### Problem requirements
In the records below, find each line containing the word "continuous" and copy it.

### Records for the task
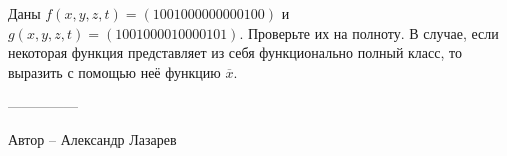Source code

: \question
Даны $f(x, y, z, t) = (1001000000000100)$ и $g(x, y, z, t) = (1001000010000101)$. Проверьте их на полноту. В случае, если некоторая функция представляет из себя функционально полный класс, то выразить с помощью неё функцию  $\overline{x}$.

---------------

Автор -- Александр Лазарев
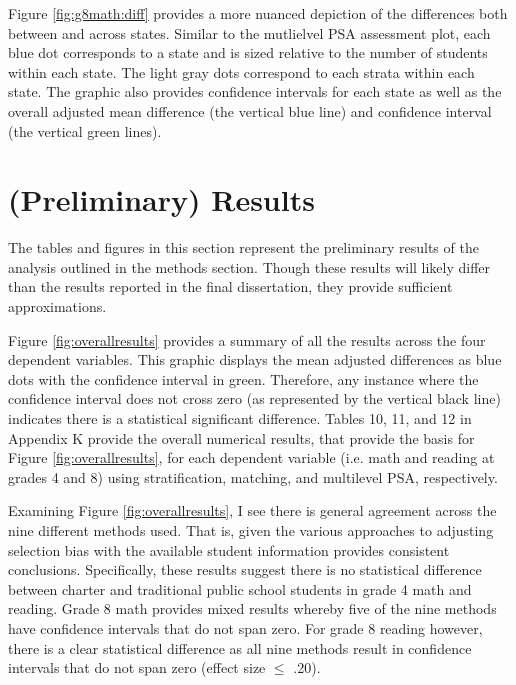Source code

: \documentclass[letterpaper,12pt]{article}
\begin{document}
Figure \ref{fig:g8math:diff} provides a more nuanced depiction of the differences both between and across states. Similar to the mutlielvel PSA assessment plot, each blue dot corresponds to a state and is sized relative to the number of students within each state. The light gray dots correspond to each strata within each state. The graphic also provides confidence intervals for each state as well as the overall adjusted mean difference (the vertical blue line) and confidence interval (the vertical green lines).


\section{(Preliminary) Results}

The tables and figures in this section represent the preliminary results of the analysis outlined in the methods section. Though these results will likely differ than the results reported in the final dissertation, they provide sufficient approximations. 

Figure \ref{fig:overallresults} provides a summary of all the results across the four dependent variables. This graphic displays the mean adjusted differences as blue dots with the confidence interval in green. Therefore, any instance where the confidence interval does not cross zero (as represented by the vertical black line) indicates there is a statistical significant difference. Tables 10, 11, and 12 in Appendix K provide the  overall numerical results, that provide the basis for Figure \ref{fig:overallresults}, for each dependent variable (i.e. math and reading at grades 4 and 8) using stratification, matching, and multilevel PSA, respectively. 

Examining Figure \ref{fig:overallresults}, I see there is general agreement across the nine different methods used. That is, given the various approaches to adjusting selection bias with the available student information provides consistent conclusions. Specifically, these results suggest there is no statistical difference between charter and traditional public school students in grade 4 math and reading. Grade 8 math provides mixed results whereby five of the nine methods have confidence intervals that do not span zero. For grade 8 reading however, there is a clear statistical difference as all nine methods result in confidence intervals that do not span zero (effect size $\le$ .20).
\end{document}
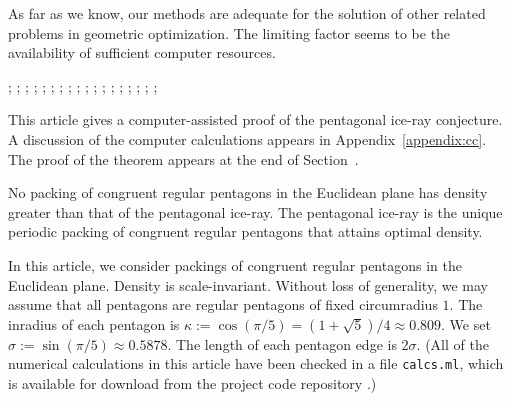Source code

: As far as we know, our methods are adequate for the solution of other
related problems in geometric optimization.  The limiting factor seems
to be the availability of sufficient computer resources.


{
;  %
;  %
;  
;  %
; 
;  
;  
;  %
; 
;  
;  
;  %
;  %
; 
;  %
; 
;  
;   
}



This article gives a computer-assisted proof of the pentagonal ice-ray
conjecture.  A discussion of the computer calculations appears in
Appendix~\ref{appendix:cc}.
The proof of the theorem appears at the end of Section~.


\begin{theorem}  
  No packing of congruent regular pentagons in the Euclidean plane has
  density greater than that of the pentagonal ice-ray.  The pentagonal
  ice-ray is the unique periodic packing of congruent regular
  pentagons that attains optimal density.
\end{theorem}

In this article, we consider packings of congruent regular pentagons
in the Euclidean plane.  Density is scale-invariant.  Without loss of
generality, we may assume that all pentagons are regular pentagons of
fixed circumradius $1$.  The inradius of each pentagon is $\kappa:=
\cos (\pi/5) = (1+\sqrt{5})/4 \approx 0.809$. We set $\sigma :=
\sin(\pi/5) \approx 0.5878$.  The length of each pentagon edge is
$2\sigma$.  (All of the numerical calculations in this article have
been checked in a file {\tt calcs.ml}, which is available for download
from the project code repository \cite{Git}.)

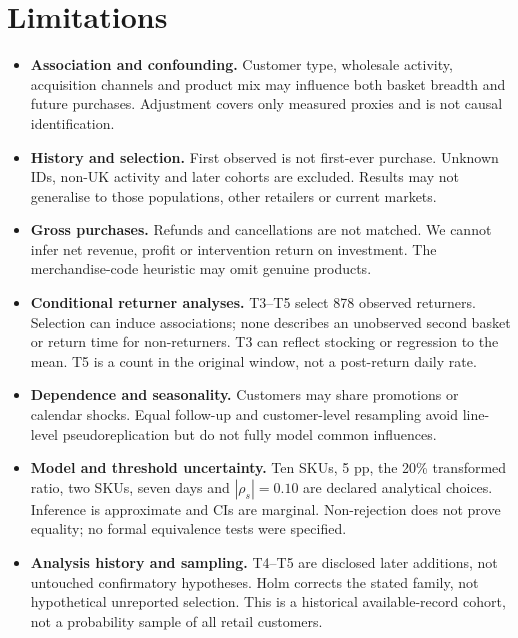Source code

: \documentclass[10pt,a4paper,twocolumn]{article}
\begin{document}
\section{Limitations}
\begin{itemize}
\item \textbf{Association and confounding.} Customer type, wholesale activity, acquisition channels and product mix may influence both basket breadth and future purchases. Adjustment covers only measured proxies and is not causal identification.
\item \textbf{History and selection.} First observed is not first-ever purchase. Unknown IDs, non-UK activity and later cohorts are excluded. Results may not generalise to those populations, other retailers or current markets.
\item \textbf{Gross purchases.} Refunds and cancellations are not matched. We cannot infer net revenue, profit or intervention return on investment. The merchandise-code heuristic may omit genuine products.
\item \textbf{Conditional returner analyses.} T3--T5 select 878 observed returners. Selection can induce associations; none describes an unobserved second basket or return time for non-returners. T3 can reflect stocking or regression to the mean. T5 is a count in the original window, not a post-return daily rate.
\item \textbf{Dependence and seasonality.} Customers may share promotions or calendar shocks. Equal follow-up and customer-level resampling avoid line-level pseudoreplication but do not fully model common influences.
\item \textbf{Model and threshold uncertainty.} Ten SKUs, 5 pp, the 20\% transformed ratio, two SKUs, seven days and $|\rho_s|=0.10$ are declared analytical choices. Inference is approximate and CIs are marginal. Non-rejection does not prove equality; no formal equivalence tests were specified.
\item \textbf{Analysis history and sampling.} T4--T5 are disclosed later additions, not untouched confirmatory hypotheses. Holm corrects the stated family, not hypothetical unreported selection. This is a historical available-record cohort, not a probability sample of all retail customers.
\end{itemize}
\end{document}
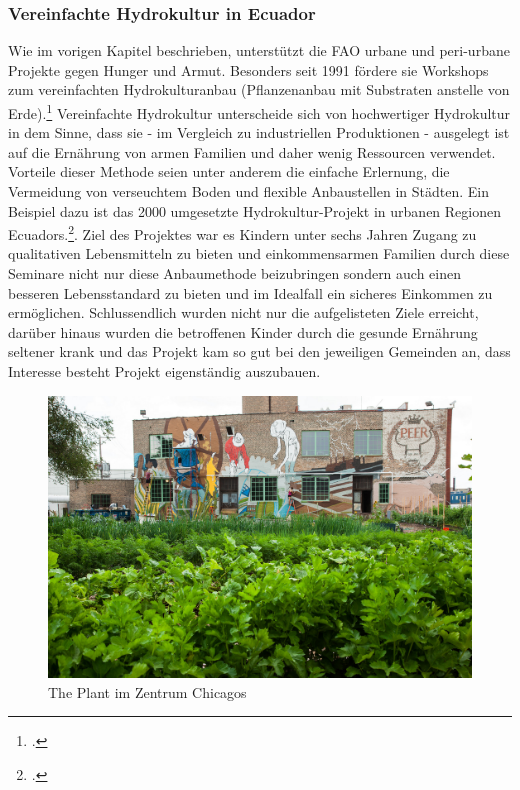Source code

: \documentclass{scrartcl}
\begin{document}
\subsubsection*{Vereinfachte Hydrokultur in Ecuador}
Wie im vorigen Kapitel beschrieben, unterstützt die FAO urbane und peri-urbane Projekte gegen Hunger und Armut. Besonders seit 1991 fördere sie Workshops zum vereinfachten Hydrokulturanbau (Pflanzenanbau mit Substraten anstelle von Erde).\footcites[Vgl.][o.P. (S.1)]{Stajano2003SIMPLIFIEDEcuador} Vereinfachte Hydrokultur unterscheide sich von hochwertiger Hydrokultur in dem Sinne, dass sie - im Vergleich zu industriellen Produktionen - ausgelegt ist auf die Ernährung von armen Familien und daher wenig Ressourcen verwendet. Vorteile dieser Methode seien unter anderem die einfache Erlernung, die Vermeidung von verseuchtem Boden und flexible Anbaustellen in Städten. Ein Beispiel dazu ist das 2000 umgesetzte Hydrokultur-Projekt in urbanen Regionen Ecuadors.\footcite[Vgl.][o.P. (S.2f)]{Stajano2003SIMPLIFIEDEcuador}. Ziel des Projektes war es Kindern unter sechs Jahren Zugang zu qualitativen Lebensmitteln zu bieten und einkommensarmen Familien durch diese Seminare nicht nur diese Anbaumethode beizubringen sondern auch einen besseren Lebensstandard zu bieten und im Idealfall ein sicheres Einkommen zu ermöglichen. Schlussendlich wurden nicht nur die aufgelisteten Ziele erreicht, darüber hinaus wurden die betroffenen Kinder durch die gesunde Ernährung seltener krank und das Projekt kam so gut bei den jeweiligen Gemeinden an, dass Interesse besteht Projekt eigenständig auszubauen. 

\begin{figure}[htbp]
    \centering
    \includegraphics[width=14cm]{image_folder/the_plant_1.jpg}
    \caption{The Plant im Zentrum Chicagos}
\end{figure} 
\end{document}
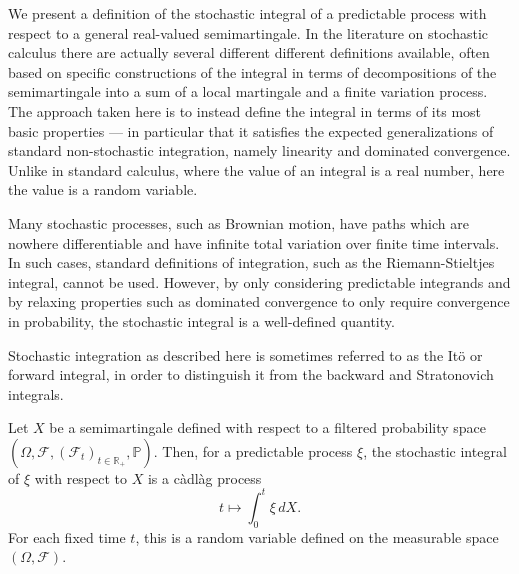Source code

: \documentclass[12pt]{article}
\begin{document}

We present a definition of the stochastic integral of a predictable process with respect to a general real-valued semimartingale.
In the literature on stochastic calculus there are actually several different different definitions available, often based on specific constructions of the integral in terms of decompositions of the semimartingale into a sum of a local martingale and a finite variation process.
The approach taken here is to instead define the integral in terms of its most basic properties --- in particular that it satisfies the expected generalizations of standard non-stochastic integration, namely linearity and dominated convergence. Unlike in standard calculus, where the value of an integral is a real number, here the value is a random variable.

Many stochastic processes, such as Brownian motion, have paths which are nowhere differentiable and have infinite total variation over finite time intervals. In such cases, standard definitions of integration, such as the Riemann-Stieltjes integral, cannot be used. However, by only considering predictable integrands and by relaxing properties such as dominated convergence to only require convergence in probability, the stochastic integral is a well-defined quantity.

Stochastic integration as described here is sometimes referred to as the It\"o or forward integral, in order to distinguish it from the backward and Stratonovich integrals.


Let $X$ be a semimartingale defined with respect to a filtered probability space $(\Omega,\mathcal{F},(\mathcal{F}_t)_{t\in\mathbb{R}_+},\mathbb{P})$.
Then, for a predictable process $\xi$, the stochastic integral of $\xi$ with respect to $X$ is a c\`adl\`ag process
\begin{equation*}
t\mapsto\int_0^t\xi\,dX.
\end{equation*}
For each fixed time $t$, this is a random variable defined on the measurable space $(\Omega,\mathcal{F})$.
\end{document}
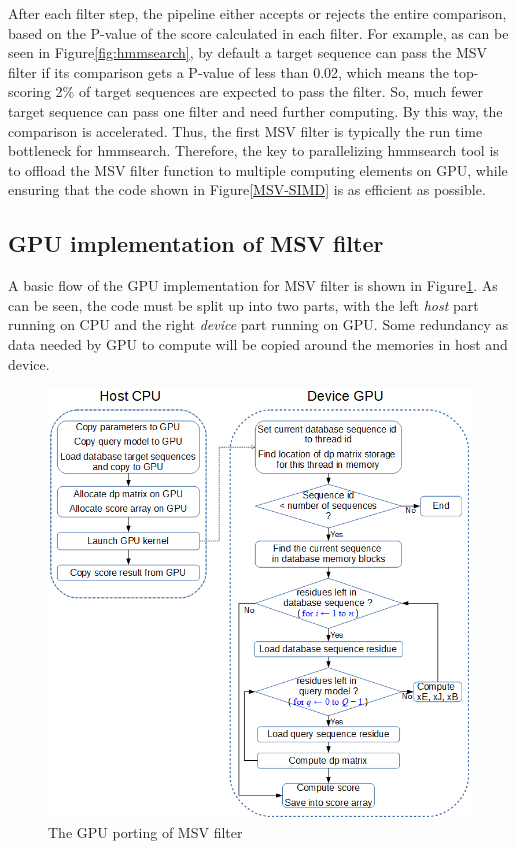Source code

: \label{hmmsearch}
After each filter step, the pipeline either accepts or rejects the entire comparison, based on the P-value of the score calculated in each filter. For example, as can be seen in Figure\ref{fig:hmmsearch}, by default a target sequence can pass the MSV filter if its comparison gets a P-value of less than 0.02, which means the top-scoring 2\% of target sequences are expected to pass the filter. So, much fewer target sequence can pass one filter and need further computing. By this way, the comparison is accelerated. Thus, the first MSV filter is typically the run time bottleneck for hmmsearch. Therefore, the key to parallelizing hmmsearch tool is to offload the MSV filter function to multiple computing elements on GPU, while ensuring that the code shown in Figure\ref{MSV-SIMD} is as efficient as possible.

\subsection{GPU implementation of MSV filter}

A basic flow of the GPU implementation for MSV filter is shown in Figure\ref{fig:gpuMSV}. As can be seen, the code must be split up into two parts, with the left \emph{host} part running on CPU and the right \emph{device} part running on GPU. Some redundancy as data needed by GPU to compute will be copied around the memories in host and device.

\begin{figure}[!htb]
 \centering
 \includegraphics[totalheight=0.6\textheight]{Figures/gpuMSV.png}
 \caption{\selectfont The GPU porting of MSV filter}
 \label{fig:gpuMSV}
\end{figure}

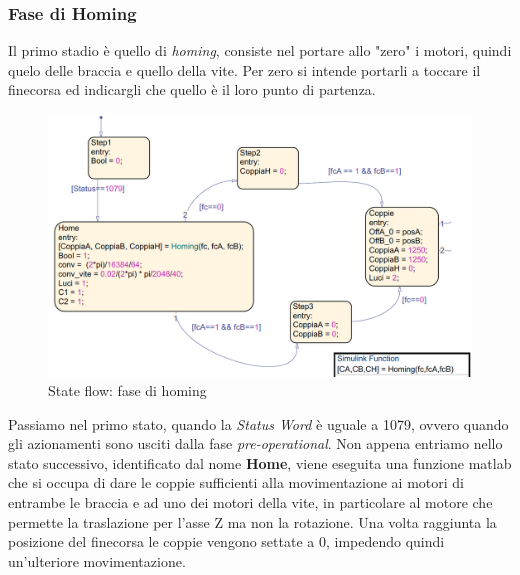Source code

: \subsubsection{Fase di Homing}
Il primo stadio è quello di \textit{homing}, consiste nel portare allo "zero" i motori, quindi quelo delle braccia e quello della vite. Per zero si intende portarli a toccare il finecorsa ed indicargli che quello è il loro punto di partenza.
\begin{figure}[ht]
\begin{center}
    \includegraphics[scale=0.55]{Immagini/Sperimentale/state1.png}
    \caption{State flow: fase di homing}
\end{center}
\end{figure}
Passiamo nel primo stato, quando la \textit{Status Word} è uguale a 1079, ovvero quando gli azionamenti sono usciti dalla fase \textit{pre-operational}. Non appena entriamo nello stato successivo, identificato dal nome \textbf{Home}, viene eseguita una funzione matlab che si occupa di dare le coppie sufficienti alla movimentazione ai motori di entrambe le braccia e ad uno dei motori della vite, in particolare al motore che permette la traslazione per l'asse Z ma non la rotazione. Una volta raggiunta la posizione del finecorsa le coppie vengono settate a 0, impedendo quindi un'ulteriore movimentazione. 

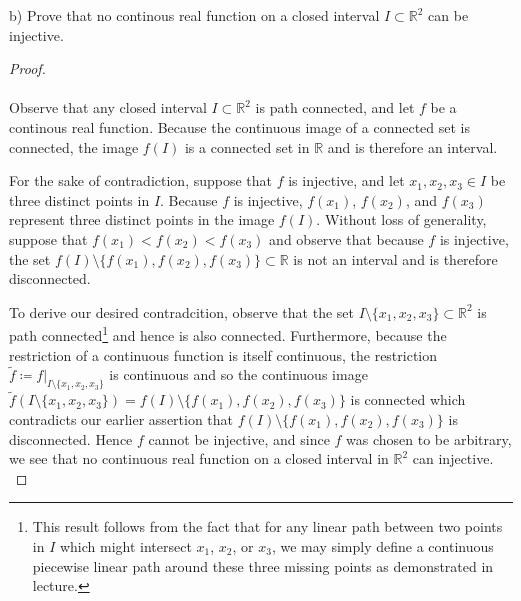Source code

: \pagebreak


b) Prove that no continous real function on a closed interval $I \subset \mathbb{R}^2$ can be injective.

\begin{proof}\ \\\\
    Observe that any closed interval $I \subset \mathbb{R}^2$ is path connected, and let $f$ be a \linebreak
    continous real function. Because the continuous image of a connected set is connected, the image $f(I)$ is a 
    connected set in $\mathbb{R}$ and is therefore an interval.
    
    For the sake of contradiction, suppose that $f$ is injective, and let $x_1, x_2, x_3 \in I$ be three distinct points
    in $I$. Because $f$ is injective, $f(x_1)$, $f(x_2)$, and $f(x_3)$ represent three distinct points in the image 
    $f(I)$. Without loss of generality, suppose that \linebreak
    $f(x_1) < f(x_2) < f(x_3)$ and observe that because $f$ is injective, the set \linebreak
    $f(I) \setminus \{ f(x_1), f(x_2), f(x_3) \} \subset \mathbb{R}$ is not an interval and is therefore disconnected.
    
    To derive our desired contradcition, observe that the set 
    $I \setminus \{x_1, x_2, x_3\} \subset \mathbb{R}^2$ is path connected\footnote{
        This result follows from the fact that for any linear path between two points in $I$ which might intersect 
        $x_1$, $x_2$, or $x_3$, we may simply define a continuous piecewise linear path around these three missing 
        points as demonstrated in lecture.
    } and hence is also connected. Furthermore, because the restriction of a continuous function is itself continuous, 
    the restriction $\tilde{f} \coloneqq f\vert_{I \setminus \{x_1, x_2, x_3\}}$ \linebreak
    is continuous and so the continuous image
    $\tilde{f}(I \setminus \{x_1,x_2,x_3\}) = f(I) \setminus \{f(x_1),f(x_2),f(x_3)\}$
    is connected which contradicts our earlier assertion that $f(I) \setminus \{ f(x_1), f(x_2), f(x_3) \}$ is 
    disconnected. Hence $f$ cannot be injective, and since $f$ was chosen to be arbitrary, we see that no continuous 
    real function on a closed interval in $\mathbb{R}^2$ can injective.
    \ \\
\end{proof}
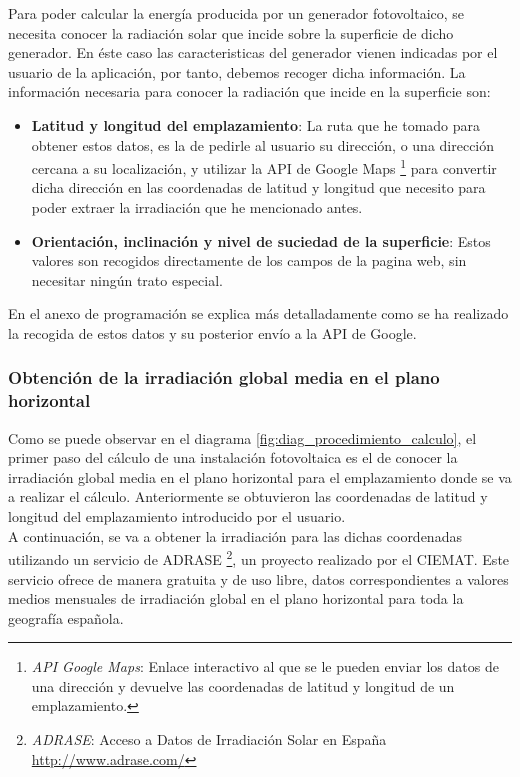 Para poder calcular la energía producida por un generador fotovoltaico, se necesita conocer la radiación solar que incide sobre la superficie de dicho generador. En éste caso las caracteristicas del generador vienen indicadas por el usuario de la aplicación, por tanto, debemos recoger dicha información. La información necesaria para conocer la radiación que incide en la superficie son:
\begin{itemize}
\item \textbf{Latitud y longitud del emplazamiento}: La ruta que he tomado para obtener estos datos, es la de pedirle al usuario su dirección, o una dirección cercana a su localización, y utilizar la API de Google Maps \footnote{\textit{API Google Maps}: Enlace interactivo al que se le pueden enviar los datos de una dirección y devuelve las coordenadas de latitud y longitud de un emplazamiento.  } para convertir dicha dirección en las coordenadas de latitud y longitud que necesito para poder extraer la irradiación que he mencionado antes.\\
\item \textbf{Orientación, inclinación y nivel de suciedad de la superficie}: Estos valores son recogidos directamente de los campos de la pagina web, sin necesitar ningún trato especial.
\end{itemize} 
En el anexo de programación se explica más detalladamente como se ha realizado la recogida de estos datos y su posterior envío a la API de Google.

\subsubsection{Obtención de la irradiación global media en el plano horizontal}
\label{section:get_global_rad}

Como se puede observar en el diagrama \ref{fig:diag_procedimiento_calculo}, el primer paso del cálculo de una instalación fotovoltaica es el de conocer la irradiación global media en el plano horizontal para el emplazamiento donde se va a realizar el cálculo. Anteriormente se obtuvieron las coordenadas de latitud y longitud del emplazamiento introducido por el usuario.\\

A continuación, se va a obtener la irradiación para las dichas coordenadas utilizando un servicio de ADRASE \footnote{\textit{ADRASE}: Acceso a Datos de Irradiación Solar en España \url{http://www.adrase.com/}}, un proyecto realizado por el CIEMAT. Este servicio ofrece de manera gratuita y de uso libre, datos correspondientes a valores medios mensuales de irradiación global en el plano horizontal para toda la geografía española.\\

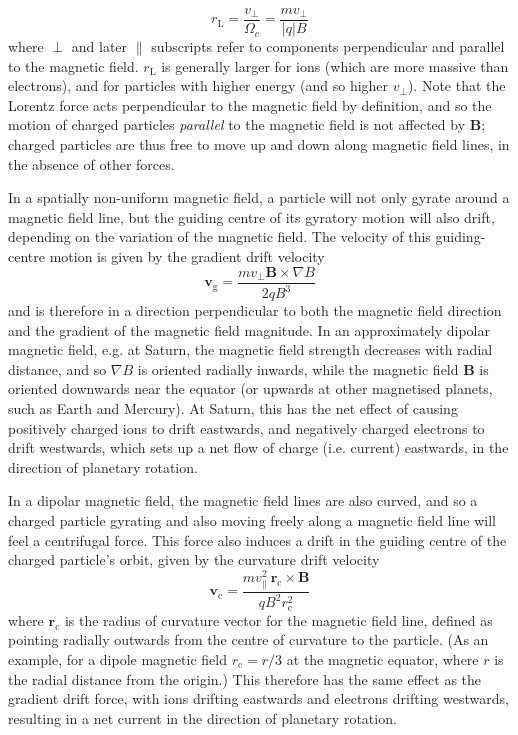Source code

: \begin{equation}
r_\mathrm{L} = \frac{v_\perp}{\Omega_c} = \frac{mv_\perp}{|q|B}
\end{equation}
where $\perp$ and later $\parallel$ subscripts refer to components perpendicular and parallel to the magnetic field. $r_\mathrm{L}$ is generally larger for ions (which are more massive than electrons), and for particles with higher energy (and so higher $v_\perp$). Note that the Lorentz force acts perpendicular to the magnetic field by definition, and so the motion of charged particles \textit{parallel} to the magnetic field is not affected by $\boldsymbol{B}$; charged particles are thus free to move up and down along magnetic field lines, in the absence of other forces.

In a spatially non-uniform magnetic field, a particle will not only gyrate around a magnetic field line, but the guiding centre of its gyratory motion will also drift, depending on the variation of the magnetic field. The velocity of this guiding-centre motion is given by the gradient drift velocity
\begin{equation}
\boldsymbol{v}_\mathrm{g} = \frac{mv_\perp\boldsymbol{B}\times\nabla B}{2qB^3}
\end{equation}
and is therefore in a direction perpendicular to both the magnetic field direction and the gradient of the magnetic field magnitude. In an approximately dipolar magnetic field, e.g. at Saturn, the magnetic field strength decreases with radial distance, and so $\nabla B$ is oriented radially inwards, while the magnetic field $\boldsymbol{B}$ is oriented downwards near the equator (or upwards at other magnetised planets, such as Earth and Mercury). At Saturn, this has the net effect of causing positively charged ions to drift eastwards, and negatively charged electrons to drift westwards, which sets up a net flow of charge (i.e. current) eastwards, in the direction of planetary rotation.

In a dipolar magnetic field, the magnetic field lines are also curved, and so a charged particle gyrating and also moving freely along a magnetic field line will feel a centrifugal force. This force also induces a drift in the guiding centre of the charged particle's orbit, given by the curvature drift velocity
\begin{equation}
\boldsymbol{v}_\mathrm{c} = \frac{mv_\parallel^2~\boldsymbol{r}_\mathrm{c}\times\boldsymbol{B}}{qB^2r_\mathrm{c}^2}
\end{equation}
where $\boldsymbol{r}_\mathrm{c}$ is the radius of curvature vector for the magnetic field line, defined as pointing radially outwards from the centre of curvature to the particle. (As an example, for a dipole magnetic field $r_\mathrm{c}= r/3$ at the magnetic equator, where $r$ is the radial distance from the origin.) This therefore has the same effect as the gradient drift force, with ions drifting eastwards and electrons drifting westwards, resulting in a net current in the direction of planetary rotation.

### Exercise response
    continous real function. Because the continuous image of a connected set is connected, the image $f(I)$ is a 
        $x_1$, $x_2$, or $x_3$, we may simply define a continuous piecewise linear path around these three missing 
    } and hence is also connected. Furthermore, because the restriction of a continuous function is itself continuous, 
    is continuous and so the continuous image
    disconnected. Hence $f$ cannot be injective, and since $f$ was chosen to be arbitrary, we see that no continuous 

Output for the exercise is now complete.